[[ MATERIAL PROVIDED, beginning ]]

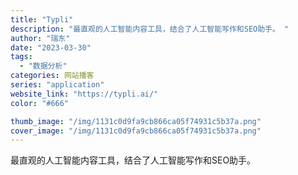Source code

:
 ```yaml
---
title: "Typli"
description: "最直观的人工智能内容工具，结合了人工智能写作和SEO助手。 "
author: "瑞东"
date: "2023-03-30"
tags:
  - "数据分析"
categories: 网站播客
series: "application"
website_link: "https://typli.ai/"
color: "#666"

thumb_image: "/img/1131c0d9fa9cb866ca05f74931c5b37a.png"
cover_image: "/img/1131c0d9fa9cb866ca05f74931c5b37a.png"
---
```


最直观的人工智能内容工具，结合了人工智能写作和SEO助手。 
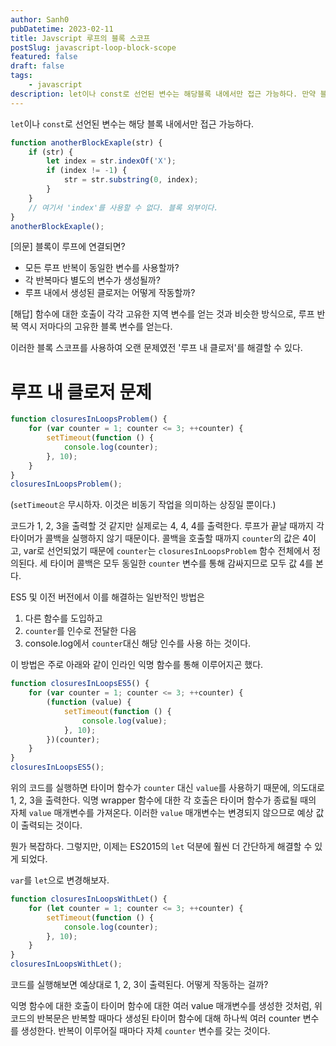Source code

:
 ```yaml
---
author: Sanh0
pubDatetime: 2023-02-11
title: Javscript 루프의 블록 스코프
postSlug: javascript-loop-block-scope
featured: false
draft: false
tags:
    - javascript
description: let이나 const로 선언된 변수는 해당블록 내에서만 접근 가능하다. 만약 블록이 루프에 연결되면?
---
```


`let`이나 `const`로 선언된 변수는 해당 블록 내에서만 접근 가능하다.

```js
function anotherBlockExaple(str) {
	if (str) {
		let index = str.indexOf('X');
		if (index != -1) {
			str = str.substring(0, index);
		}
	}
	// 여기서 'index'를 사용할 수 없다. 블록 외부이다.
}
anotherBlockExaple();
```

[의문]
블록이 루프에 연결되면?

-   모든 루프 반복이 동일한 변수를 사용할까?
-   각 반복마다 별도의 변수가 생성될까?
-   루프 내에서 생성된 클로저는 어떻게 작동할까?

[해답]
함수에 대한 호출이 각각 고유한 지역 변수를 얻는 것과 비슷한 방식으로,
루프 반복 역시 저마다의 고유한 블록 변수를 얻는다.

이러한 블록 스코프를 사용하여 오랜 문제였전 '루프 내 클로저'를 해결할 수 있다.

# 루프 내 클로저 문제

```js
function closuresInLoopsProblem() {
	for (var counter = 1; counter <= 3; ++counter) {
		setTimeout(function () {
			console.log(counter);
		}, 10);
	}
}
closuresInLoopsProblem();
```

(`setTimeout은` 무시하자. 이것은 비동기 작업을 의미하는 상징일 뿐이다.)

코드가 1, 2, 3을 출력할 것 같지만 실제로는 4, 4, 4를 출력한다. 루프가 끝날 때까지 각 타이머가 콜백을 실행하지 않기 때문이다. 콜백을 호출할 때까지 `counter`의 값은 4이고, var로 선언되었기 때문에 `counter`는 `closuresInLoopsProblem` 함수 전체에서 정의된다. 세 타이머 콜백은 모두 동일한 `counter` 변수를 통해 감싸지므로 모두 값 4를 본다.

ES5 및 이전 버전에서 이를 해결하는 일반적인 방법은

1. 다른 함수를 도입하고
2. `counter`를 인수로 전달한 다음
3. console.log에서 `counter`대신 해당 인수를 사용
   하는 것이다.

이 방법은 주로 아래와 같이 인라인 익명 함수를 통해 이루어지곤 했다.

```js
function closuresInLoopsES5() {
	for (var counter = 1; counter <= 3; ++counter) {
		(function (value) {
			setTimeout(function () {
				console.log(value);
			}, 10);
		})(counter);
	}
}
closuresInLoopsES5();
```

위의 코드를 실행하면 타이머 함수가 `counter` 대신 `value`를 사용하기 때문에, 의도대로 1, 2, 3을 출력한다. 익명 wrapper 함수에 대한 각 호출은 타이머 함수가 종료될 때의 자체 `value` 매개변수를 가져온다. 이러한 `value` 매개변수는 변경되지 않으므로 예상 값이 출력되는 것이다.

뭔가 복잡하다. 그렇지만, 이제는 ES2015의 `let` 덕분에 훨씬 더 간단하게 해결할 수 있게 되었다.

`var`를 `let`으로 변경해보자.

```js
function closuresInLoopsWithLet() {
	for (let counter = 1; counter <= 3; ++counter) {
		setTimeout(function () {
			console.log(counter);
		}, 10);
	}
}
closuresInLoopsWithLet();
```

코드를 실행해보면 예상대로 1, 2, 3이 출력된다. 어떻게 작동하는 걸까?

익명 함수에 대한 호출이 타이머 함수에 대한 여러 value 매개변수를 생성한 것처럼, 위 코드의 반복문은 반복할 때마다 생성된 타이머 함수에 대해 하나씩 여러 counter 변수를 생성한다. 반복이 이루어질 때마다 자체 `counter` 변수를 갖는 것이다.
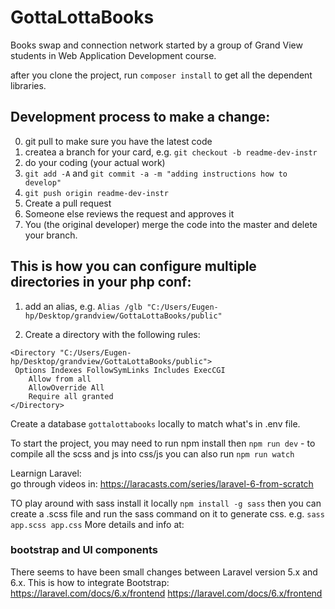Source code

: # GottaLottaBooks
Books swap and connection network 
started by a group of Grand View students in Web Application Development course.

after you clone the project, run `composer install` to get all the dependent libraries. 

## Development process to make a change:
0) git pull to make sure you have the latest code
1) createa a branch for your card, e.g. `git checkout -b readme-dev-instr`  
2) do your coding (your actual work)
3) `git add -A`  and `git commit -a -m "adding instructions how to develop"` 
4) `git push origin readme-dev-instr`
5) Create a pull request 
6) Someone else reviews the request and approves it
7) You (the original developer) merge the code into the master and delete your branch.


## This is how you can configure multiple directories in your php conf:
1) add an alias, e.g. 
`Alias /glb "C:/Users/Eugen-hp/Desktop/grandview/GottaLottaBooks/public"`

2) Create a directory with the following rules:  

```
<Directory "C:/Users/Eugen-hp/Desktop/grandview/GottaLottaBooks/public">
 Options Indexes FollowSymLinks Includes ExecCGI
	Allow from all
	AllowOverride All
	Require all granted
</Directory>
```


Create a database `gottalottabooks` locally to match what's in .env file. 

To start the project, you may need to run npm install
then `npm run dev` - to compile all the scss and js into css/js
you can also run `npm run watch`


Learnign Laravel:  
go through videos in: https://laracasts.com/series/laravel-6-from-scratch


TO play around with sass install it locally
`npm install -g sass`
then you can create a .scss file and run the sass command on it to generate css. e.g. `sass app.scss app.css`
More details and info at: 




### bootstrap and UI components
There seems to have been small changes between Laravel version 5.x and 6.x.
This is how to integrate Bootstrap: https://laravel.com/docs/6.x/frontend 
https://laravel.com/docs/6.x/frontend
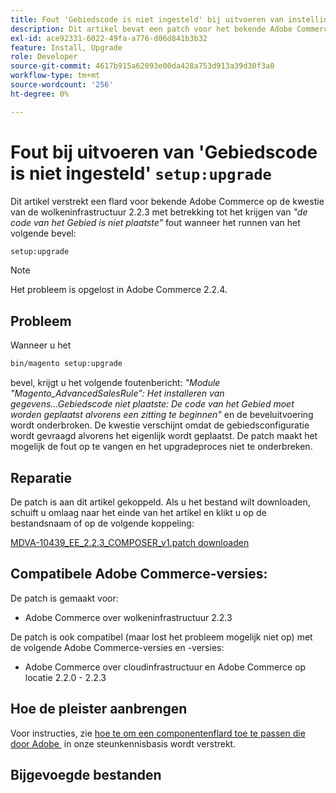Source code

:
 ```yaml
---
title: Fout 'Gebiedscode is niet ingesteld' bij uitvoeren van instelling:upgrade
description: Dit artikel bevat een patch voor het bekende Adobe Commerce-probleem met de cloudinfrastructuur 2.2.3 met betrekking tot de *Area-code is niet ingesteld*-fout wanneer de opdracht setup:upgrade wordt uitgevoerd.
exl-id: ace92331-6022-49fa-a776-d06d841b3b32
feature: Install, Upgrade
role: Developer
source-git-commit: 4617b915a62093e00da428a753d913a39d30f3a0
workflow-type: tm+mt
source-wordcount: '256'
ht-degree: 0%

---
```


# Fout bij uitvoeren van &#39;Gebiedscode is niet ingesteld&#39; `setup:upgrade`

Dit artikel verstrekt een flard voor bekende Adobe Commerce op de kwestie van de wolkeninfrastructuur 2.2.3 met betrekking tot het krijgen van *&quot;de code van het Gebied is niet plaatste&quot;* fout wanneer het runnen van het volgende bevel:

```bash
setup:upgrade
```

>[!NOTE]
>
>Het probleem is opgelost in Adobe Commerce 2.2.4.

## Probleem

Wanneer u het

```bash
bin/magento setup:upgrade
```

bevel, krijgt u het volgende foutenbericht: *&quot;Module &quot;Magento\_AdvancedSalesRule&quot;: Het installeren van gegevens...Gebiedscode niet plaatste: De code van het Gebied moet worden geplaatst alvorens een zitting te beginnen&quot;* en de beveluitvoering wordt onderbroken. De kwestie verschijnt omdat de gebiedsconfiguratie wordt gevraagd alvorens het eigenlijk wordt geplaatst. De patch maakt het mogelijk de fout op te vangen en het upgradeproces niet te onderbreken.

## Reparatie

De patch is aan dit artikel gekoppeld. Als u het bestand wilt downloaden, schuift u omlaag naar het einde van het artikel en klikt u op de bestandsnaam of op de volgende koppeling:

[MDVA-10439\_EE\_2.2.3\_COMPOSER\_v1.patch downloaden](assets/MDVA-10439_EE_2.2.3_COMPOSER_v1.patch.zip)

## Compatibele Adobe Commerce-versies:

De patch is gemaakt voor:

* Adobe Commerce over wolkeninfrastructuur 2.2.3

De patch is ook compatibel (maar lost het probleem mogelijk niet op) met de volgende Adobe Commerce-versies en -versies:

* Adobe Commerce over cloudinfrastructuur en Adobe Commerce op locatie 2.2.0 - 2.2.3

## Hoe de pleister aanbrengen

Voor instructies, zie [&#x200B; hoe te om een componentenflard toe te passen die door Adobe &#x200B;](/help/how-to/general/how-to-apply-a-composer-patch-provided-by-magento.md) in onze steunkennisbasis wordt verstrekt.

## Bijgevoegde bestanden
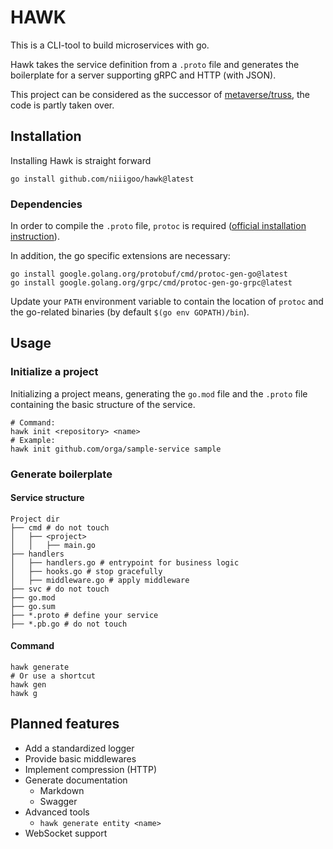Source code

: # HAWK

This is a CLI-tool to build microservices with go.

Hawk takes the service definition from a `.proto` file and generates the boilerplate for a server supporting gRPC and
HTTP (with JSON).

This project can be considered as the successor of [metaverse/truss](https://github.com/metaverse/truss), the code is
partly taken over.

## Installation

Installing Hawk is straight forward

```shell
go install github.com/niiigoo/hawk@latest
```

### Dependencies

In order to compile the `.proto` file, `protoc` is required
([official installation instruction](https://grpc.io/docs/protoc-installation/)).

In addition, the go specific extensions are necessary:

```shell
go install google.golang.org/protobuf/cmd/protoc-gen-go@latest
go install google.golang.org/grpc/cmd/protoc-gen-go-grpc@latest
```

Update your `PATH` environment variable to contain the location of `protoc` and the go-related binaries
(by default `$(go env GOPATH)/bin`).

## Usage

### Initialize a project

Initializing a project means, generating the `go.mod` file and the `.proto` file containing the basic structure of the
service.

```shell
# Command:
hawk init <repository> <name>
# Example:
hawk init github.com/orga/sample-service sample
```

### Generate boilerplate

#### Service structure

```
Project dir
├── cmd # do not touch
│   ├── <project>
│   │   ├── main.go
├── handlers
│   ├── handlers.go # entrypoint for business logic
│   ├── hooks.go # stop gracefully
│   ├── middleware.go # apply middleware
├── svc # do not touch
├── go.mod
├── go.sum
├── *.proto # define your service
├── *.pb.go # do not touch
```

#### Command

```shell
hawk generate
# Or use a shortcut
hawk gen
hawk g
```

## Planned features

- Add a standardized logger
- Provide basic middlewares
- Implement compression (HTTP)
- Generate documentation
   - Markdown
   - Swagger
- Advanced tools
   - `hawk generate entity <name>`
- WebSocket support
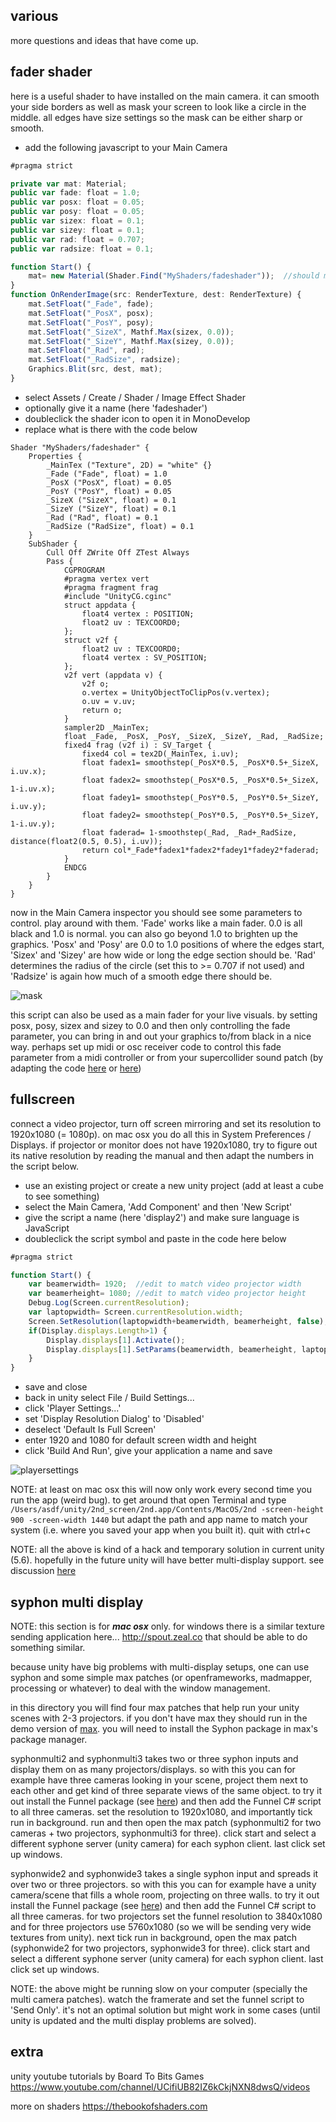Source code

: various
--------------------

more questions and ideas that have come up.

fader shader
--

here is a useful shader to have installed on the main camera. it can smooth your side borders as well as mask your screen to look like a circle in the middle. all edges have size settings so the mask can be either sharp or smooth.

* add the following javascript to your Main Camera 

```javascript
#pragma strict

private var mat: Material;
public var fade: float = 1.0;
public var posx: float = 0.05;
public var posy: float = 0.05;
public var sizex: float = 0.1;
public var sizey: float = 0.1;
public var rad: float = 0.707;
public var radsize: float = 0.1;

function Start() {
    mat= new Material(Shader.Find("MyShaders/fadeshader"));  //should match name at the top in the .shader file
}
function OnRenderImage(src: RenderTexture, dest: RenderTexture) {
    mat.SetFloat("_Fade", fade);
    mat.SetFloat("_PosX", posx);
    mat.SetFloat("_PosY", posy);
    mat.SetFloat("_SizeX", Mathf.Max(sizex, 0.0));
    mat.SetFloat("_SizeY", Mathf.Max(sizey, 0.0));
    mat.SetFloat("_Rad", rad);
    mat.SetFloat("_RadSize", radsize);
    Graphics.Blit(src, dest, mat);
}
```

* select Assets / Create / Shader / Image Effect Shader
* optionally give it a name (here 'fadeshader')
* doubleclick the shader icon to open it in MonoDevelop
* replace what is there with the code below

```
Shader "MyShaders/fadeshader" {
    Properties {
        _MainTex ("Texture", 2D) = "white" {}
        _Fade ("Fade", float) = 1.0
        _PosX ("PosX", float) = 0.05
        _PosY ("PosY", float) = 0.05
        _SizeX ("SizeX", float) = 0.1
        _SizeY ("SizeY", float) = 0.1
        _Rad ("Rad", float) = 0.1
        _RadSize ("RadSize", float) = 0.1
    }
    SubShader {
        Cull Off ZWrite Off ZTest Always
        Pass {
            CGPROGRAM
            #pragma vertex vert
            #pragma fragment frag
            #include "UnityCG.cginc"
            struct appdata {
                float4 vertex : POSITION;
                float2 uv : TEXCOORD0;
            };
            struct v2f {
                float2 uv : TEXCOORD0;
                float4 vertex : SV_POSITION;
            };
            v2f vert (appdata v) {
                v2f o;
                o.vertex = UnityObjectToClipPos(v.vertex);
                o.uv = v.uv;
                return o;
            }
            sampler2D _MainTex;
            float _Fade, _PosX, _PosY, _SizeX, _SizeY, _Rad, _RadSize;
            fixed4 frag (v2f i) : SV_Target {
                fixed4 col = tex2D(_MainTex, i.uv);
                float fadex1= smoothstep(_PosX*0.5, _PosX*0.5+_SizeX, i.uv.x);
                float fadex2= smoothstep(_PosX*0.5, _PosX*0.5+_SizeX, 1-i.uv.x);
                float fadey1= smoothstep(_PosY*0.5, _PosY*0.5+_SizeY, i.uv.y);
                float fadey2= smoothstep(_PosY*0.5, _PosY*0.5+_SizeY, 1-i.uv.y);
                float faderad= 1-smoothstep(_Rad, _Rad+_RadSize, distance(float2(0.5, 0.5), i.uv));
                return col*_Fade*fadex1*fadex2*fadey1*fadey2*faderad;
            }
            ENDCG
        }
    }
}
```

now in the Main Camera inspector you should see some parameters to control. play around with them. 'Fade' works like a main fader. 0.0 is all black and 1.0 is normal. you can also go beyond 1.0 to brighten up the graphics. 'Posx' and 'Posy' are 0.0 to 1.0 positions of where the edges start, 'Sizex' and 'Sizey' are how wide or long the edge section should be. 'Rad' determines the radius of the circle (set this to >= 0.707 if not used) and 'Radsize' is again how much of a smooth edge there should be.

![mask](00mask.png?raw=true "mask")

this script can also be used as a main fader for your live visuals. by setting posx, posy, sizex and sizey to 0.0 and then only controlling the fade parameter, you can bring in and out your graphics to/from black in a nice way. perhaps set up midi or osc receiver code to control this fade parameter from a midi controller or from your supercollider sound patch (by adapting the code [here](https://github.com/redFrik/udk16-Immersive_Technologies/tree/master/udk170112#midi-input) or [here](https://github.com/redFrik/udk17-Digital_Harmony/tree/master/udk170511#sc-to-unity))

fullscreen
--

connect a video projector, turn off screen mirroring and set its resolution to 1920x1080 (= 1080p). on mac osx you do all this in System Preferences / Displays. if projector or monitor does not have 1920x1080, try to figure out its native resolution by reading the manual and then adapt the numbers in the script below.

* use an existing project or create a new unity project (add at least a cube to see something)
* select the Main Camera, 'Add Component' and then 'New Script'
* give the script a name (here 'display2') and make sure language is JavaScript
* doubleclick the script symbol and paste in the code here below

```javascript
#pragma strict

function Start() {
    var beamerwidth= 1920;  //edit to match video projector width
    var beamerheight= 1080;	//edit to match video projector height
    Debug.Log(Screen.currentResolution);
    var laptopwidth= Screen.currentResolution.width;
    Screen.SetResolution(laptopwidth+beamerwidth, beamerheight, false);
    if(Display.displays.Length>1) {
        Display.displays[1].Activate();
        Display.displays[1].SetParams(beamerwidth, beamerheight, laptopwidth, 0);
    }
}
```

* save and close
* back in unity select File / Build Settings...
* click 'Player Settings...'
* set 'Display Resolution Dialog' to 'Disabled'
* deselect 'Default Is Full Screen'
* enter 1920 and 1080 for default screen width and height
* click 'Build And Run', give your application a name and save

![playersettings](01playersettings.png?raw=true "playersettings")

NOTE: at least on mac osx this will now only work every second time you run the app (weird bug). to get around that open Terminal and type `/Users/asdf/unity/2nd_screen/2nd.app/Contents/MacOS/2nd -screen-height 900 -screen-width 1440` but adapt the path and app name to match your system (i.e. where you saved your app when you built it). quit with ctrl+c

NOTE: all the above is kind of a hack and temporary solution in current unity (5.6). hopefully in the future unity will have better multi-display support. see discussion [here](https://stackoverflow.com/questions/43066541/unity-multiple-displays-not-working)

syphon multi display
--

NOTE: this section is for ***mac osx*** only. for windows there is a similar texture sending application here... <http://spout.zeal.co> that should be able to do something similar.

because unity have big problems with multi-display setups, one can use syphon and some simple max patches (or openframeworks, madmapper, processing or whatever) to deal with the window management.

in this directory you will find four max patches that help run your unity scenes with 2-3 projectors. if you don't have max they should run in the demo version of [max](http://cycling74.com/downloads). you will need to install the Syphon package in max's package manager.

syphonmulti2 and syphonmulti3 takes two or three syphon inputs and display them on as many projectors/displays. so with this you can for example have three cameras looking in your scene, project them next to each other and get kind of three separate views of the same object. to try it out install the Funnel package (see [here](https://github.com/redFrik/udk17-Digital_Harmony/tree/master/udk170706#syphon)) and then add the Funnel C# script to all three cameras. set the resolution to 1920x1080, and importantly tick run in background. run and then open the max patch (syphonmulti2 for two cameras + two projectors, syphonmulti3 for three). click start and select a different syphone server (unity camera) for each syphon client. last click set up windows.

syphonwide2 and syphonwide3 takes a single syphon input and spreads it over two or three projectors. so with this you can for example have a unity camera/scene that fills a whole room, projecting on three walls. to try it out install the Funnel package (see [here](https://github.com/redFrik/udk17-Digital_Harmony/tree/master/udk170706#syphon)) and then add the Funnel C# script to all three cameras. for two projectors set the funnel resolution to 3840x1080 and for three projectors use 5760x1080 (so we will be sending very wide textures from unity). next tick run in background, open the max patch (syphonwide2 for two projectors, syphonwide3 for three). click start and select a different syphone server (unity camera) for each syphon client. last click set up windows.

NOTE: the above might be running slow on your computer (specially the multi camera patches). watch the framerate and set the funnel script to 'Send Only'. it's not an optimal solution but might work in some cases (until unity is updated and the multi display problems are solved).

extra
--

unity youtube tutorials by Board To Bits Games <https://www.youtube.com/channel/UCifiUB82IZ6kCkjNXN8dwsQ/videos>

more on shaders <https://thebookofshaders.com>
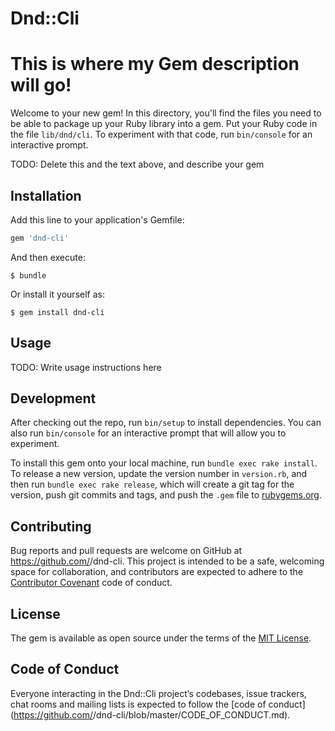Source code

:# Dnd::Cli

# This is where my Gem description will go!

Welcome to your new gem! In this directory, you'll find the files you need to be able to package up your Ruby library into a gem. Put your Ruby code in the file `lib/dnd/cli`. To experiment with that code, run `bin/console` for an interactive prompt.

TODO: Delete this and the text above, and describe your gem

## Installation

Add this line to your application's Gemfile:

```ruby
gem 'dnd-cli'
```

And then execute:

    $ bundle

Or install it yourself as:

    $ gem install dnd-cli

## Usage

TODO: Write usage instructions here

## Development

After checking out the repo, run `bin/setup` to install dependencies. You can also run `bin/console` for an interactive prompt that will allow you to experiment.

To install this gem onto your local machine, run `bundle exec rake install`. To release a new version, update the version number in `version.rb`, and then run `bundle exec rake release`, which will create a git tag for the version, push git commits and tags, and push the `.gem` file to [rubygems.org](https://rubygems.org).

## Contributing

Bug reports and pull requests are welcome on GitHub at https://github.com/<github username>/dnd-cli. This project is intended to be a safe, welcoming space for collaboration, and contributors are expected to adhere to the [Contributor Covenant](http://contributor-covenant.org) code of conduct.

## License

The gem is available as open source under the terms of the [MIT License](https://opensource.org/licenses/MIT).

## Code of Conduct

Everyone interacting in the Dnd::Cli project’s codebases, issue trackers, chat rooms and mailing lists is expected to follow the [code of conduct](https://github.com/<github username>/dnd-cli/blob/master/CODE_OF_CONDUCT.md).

[[ MATERIAL PROVIDED, end ]]

# ABOUT THIS EXERCISE
Only lines that hold the string "readme" belong in the answer, so copy every one of them from the records.

# WRITTEN RESPONSE
1) createa a branch for your card, e.g. `git checkout -b readme-dev-instr`  
4) `git push origin readme-dev-instr`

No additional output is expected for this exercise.